We can be sure via analysis based on computational theory, e.g. https://arxiv.org/abs/2503.03961 and https://arxiv.org/abs/2310.07923 . This lets us know what classes of problems a model is able to solve, and sufficiently deep transformers with chain of thought have been shown to be theoretically capable of solving a very large class of problems.
A random number generator is guaranteed to produce a correct solution to any problem, but runtime usually does not meet usability standards.
Also, solution testing is mandatory. Luckily, you can ask an RNG for that, too, as long as you have tests for the testers already written.

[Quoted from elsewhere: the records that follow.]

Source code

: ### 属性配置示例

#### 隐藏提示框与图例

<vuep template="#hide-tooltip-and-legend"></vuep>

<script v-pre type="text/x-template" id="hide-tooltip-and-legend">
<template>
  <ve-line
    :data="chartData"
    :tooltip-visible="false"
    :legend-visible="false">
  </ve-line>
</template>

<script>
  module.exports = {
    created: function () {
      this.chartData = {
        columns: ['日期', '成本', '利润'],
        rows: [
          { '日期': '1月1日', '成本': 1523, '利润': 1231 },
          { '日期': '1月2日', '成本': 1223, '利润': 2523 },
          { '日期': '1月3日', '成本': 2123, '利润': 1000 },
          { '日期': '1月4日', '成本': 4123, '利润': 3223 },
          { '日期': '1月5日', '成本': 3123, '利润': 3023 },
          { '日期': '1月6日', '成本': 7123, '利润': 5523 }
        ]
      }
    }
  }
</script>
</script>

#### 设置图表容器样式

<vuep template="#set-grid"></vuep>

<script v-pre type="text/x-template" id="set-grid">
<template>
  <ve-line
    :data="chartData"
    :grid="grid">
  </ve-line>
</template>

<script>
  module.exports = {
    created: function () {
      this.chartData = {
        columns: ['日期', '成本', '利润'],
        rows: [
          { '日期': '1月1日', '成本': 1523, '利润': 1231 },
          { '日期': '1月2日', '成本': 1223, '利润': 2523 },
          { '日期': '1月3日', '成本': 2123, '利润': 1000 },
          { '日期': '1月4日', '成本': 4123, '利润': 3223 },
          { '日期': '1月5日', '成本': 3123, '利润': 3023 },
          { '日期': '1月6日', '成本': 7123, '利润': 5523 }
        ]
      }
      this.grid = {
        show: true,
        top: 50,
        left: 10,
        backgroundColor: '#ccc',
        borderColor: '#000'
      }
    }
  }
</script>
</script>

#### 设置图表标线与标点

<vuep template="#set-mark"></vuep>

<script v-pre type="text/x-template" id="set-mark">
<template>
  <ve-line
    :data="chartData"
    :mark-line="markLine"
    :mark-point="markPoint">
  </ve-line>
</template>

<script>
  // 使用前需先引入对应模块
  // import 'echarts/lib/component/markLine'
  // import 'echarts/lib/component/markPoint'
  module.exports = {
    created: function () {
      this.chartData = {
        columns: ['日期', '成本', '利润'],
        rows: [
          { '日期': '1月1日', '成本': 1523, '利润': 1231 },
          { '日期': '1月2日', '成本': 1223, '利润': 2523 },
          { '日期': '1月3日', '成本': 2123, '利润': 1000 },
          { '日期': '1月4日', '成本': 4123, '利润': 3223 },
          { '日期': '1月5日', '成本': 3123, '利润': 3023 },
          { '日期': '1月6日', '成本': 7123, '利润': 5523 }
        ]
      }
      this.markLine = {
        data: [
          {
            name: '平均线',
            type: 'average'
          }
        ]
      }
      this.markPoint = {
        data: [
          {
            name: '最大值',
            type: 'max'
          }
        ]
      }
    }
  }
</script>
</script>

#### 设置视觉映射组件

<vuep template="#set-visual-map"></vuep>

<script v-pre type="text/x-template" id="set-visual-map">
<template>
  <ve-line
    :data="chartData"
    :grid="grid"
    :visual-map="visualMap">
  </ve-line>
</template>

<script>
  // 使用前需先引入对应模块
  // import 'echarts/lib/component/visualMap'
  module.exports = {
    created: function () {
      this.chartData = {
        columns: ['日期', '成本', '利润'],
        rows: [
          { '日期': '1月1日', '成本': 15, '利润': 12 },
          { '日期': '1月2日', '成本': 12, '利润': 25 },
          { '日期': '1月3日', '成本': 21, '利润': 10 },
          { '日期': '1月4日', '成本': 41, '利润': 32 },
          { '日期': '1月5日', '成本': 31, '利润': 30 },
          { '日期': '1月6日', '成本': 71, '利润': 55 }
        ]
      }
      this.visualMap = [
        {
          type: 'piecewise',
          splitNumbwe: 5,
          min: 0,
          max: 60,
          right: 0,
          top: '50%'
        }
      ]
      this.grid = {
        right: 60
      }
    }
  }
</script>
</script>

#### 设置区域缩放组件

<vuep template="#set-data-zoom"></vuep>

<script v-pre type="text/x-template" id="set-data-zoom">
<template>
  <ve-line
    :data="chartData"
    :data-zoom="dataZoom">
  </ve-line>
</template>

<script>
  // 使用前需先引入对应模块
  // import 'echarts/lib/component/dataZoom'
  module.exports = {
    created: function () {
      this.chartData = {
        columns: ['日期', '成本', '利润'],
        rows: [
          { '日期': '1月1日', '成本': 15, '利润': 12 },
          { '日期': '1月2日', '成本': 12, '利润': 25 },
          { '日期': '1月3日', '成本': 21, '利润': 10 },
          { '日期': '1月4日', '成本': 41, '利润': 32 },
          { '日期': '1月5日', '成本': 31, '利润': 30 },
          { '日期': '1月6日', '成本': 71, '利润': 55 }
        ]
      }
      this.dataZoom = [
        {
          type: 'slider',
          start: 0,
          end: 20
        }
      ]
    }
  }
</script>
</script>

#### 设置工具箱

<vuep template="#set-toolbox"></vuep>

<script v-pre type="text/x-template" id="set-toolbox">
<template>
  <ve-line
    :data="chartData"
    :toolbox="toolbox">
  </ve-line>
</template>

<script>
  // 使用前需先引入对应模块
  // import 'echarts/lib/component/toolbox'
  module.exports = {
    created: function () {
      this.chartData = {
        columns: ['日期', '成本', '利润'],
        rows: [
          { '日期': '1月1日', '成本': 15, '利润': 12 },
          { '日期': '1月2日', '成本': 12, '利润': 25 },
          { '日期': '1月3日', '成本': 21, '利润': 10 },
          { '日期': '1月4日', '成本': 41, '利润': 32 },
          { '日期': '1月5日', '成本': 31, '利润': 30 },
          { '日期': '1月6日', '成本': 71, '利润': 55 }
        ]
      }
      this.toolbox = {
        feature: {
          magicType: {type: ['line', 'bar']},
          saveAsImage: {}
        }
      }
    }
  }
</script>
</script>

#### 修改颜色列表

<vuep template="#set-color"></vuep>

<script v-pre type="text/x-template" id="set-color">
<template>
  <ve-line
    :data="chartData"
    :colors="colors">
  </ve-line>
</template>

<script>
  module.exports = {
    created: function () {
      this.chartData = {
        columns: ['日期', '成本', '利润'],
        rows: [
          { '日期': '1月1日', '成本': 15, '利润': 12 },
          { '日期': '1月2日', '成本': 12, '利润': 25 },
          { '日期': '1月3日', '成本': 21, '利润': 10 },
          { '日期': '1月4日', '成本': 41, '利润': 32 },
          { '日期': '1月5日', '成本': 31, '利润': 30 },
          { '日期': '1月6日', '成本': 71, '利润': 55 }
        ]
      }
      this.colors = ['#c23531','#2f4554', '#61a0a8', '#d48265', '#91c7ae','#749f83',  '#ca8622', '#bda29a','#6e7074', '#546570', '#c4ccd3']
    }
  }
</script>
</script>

Note that these theorems show that there exists a transformer that can solve these problems, they tell you nothing about whether there is any way to train that transformer using gradient descent from some data, and even if you could, they don't tell you how much data and of what kind you would need to train them on.
But this uses the transformers model to justify its own reasoning strength which might be a blindspot, which is my original point. All the above shows is that transformers can simulate solving a certain set of problems. It doesn't show that they are the best tool for the job.
Keep in mind that proofs of transformers being able to solve all problems in some complexity class work by taking a known universal algorithm for that complexity class and encoding it as a transformer. In every such case, you'd be better off using the universal algorithm you started with in the first place.
Maybe the hope is that you won't have to manually map the universal algorithm to your specific problem and can just train the transformer to figure it out instead, but there are few proofs that transformers can solve all problems in some complexity class through training instead of manual construction.